MD 1150-LCD
Fasetest
Raak met een van de meetpennen een geleider aan en raak daarbij het vingercontact
op de achterkant aan.
Wanneer een fase, min. 100 V~, aanligt, verschijnt op de LCD-weergave ‚<L'.
Voor bepaling van de fasedraden door het vingercontact kan de waarneembaarheid van
de weergave nadelig worden beïnvloed, bijvoorbeeld door isolerende inrichtingen ter
beveiliging tegen directe aanraking, in ongunstige posities, bijvoorbeeld op houten
ladders of isolerende vloerbedekkingen, van een ongeaarde spanning of ook bij slecht
licht.
23.6 Draaiveldcontrole (maximaal 400 V)
Stel zoals in de paragraaf 'Fasecontrole' beschreven de fase-voerende geleiders vast.
Leg nu twee fasegeleiders tegen de testpennen aan en raak het vingercontact aan. Op
het display verschijnt '<L' voor een linksom draaiend of 'R>' voor een rechtsom
draaiend veld. Als spanning moet 400 V worden weergegeven. Als '<L' op het lcd-
display wordt weergegeven en slechts ongeveer 230 V wordt gemeten, maakt slechts
één fasegeleider contact!
23.7 Doorgangstest
Leg de meetpennen aan de te controleren leiding, zekering o.i.d. Bij een weerstand van
0 ... 2 kΩ verschijnt de weerstandwaarde op het display en er klinkt een akoestisch
signaal. Is de meetwaarde >2 kΩ, dan verschijnt op het display de overloopweergave
‚OL'.
23.8 FI/RCD-aanspreektest, PE (aardgeleidertest)
De METREL MD 1150 LCD beschikt over een last waarmee een FI/RCD-
beveiligingsschakelaar door middel van twee schakelaars (FI\RCD) kan worden
geactiveerd.

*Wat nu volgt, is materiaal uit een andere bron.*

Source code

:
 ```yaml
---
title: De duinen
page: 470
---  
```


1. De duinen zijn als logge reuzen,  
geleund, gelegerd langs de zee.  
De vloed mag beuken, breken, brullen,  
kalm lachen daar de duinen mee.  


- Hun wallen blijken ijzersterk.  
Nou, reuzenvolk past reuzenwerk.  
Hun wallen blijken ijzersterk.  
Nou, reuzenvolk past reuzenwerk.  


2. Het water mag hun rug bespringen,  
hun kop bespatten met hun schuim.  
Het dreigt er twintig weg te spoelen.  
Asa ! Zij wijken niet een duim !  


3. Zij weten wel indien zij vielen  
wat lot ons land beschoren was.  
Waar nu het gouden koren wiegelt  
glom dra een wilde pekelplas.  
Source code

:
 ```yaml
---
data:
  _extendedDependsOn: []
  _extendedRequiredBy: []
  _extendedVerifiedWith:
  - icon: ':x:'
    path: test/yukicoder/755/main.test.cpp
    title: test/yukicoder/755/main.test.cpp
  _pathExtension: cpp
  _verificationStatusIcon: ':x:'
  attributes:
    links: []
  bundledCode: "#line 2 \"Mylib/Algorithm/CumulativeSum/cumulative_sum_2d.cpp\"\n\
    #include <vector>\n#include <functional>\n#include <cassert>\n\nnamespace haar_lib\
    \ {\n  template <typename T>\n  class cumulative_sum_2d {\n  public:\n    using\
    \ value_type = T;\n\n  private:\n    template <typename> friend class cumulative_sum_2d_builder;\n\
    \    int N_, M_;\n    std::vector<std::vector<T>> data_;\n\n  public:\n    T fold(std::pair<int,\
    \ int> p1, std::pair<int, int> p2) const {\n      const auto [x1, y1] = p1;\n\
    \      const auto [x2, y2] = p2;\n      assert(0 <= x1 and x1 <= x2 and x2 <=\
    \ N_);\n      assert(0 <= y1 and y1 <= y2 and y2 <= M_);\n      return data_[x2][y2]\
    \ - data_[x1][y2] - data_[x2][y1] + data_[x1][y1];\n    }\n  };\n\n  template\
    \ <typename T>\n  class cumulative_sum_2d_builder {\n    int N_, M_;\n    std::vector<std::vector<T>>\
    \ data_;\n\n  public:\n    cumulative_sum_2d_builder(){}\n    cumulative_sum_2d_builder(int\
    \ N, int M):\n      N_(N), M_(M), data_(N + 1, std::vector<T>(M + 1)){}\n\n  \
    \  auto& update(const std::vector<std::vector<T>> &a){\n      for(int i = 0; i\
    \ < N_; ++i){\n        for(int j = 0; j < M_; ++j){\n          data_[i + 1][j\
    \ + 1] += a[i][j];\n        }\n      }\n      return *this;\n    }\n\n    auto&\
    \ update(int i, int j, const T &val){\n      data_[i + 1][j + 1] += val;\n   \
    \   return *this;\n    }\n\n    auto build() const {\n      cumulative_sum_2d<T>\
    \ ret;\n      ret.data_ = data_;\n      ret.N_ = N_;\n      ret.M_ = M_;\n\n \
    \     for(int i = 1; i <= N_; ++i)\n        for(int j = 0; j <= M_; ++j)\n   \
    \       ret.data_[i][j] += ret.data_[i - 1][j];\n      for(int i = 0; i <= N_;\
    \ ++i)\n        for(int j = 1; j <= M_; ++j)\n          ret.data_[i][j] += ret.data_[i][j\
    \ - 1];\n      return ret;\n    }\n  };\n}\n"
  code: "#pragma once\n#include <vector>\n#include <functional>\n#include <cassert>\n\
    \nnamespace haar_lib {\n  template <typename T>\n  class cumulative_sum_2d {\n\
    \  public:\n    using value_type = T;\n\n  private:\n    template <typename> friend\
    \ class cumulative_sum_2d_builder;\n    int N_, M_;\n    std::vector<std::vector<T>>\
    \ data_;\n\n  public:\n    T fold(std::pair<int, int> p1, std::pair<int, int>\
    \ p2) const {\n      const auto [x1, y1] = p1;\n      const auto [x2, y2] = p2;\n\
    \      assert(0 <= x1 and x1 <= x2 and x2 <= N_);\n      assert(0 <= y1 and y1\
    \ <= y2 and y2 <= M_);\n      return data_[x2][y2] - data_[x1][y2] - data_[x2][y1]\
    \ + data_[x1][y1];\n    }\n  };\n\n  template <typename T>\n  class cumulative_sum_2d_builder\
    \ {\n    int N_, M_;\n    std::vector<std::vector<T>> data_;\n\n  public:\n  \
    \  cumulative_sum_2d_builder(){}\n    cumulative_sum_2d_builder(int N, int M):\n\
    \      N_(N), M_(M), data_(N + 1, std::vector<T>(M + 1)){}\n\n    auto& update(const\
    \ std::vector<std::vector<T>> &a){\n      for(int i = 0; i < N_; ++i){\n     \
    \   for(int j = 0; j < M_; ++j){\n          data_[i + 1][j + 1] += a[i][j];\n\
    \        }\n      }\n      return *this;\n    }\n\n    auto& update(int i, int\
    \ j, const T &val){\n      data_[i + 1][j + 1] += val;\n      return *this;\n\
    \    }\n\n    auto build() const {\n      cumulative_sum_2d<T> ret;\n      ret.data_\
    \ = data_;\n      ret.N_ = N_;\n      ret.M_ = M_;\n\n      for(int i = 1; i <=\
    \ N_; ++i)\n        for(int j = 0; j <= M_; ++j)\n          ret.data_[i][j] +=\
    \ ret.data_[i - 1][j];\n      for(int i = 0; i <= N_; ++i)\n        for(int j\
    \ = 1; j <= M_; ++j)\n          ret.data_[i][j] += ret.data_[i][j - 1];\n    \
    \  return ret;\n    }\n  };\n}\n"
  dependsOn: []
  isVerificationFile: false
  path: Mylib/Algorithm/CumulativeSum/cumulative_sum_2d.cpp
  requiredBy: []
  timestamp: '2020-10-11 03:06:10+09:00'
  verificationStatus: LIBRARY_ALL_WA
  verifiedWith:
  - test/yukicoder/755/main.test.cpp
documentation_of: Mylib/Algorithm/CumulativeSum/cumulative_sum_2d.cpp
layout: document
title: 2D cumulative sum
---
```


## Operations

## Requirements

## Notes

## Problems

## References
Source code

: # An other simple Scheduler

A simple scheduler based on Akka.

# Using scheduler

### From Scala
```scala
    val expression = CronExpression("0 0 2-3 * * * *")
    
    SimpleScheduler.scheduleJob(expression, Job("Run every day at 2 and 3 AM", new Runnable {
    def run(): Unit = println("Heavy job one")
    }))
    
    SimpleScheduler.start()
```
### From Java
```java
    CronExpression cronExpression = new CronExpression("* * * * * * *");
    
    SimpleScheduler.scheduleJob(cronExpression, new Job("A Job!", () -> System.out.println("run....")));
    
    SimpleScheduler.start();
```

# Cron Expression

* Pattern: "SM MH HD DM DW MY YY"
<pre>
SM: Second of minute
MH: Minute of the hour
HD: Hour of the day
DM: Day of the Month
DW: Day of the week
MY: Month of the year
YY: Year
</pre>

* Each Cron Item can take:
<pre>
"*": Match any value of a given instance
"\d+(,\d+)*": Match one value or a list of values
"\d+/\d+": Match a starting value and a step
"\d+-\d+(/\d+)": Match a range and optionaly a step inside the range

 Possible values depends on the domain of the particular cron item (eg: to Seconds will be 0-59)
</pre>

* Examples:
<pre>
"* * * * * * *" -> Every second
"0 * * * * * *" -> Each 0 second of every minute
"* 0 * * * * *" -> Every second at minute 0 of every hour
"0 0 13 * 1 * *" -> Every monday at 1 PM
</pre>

Gecontroleerd wordt de FI/RCD (maximaal 30 mA) tussen fase en
aardgeleider (maximaal 240 V).
23.9 Achtergrondverlichting
Bij gebruik in een zwak verlichte omgeving schakelt de BL-sensor, (Back–Light-sensor),
in de automatische verlichtingsmodus, om juist aflezen van de meetwaarde ook bij
volledige duisternis mogelijk te maken.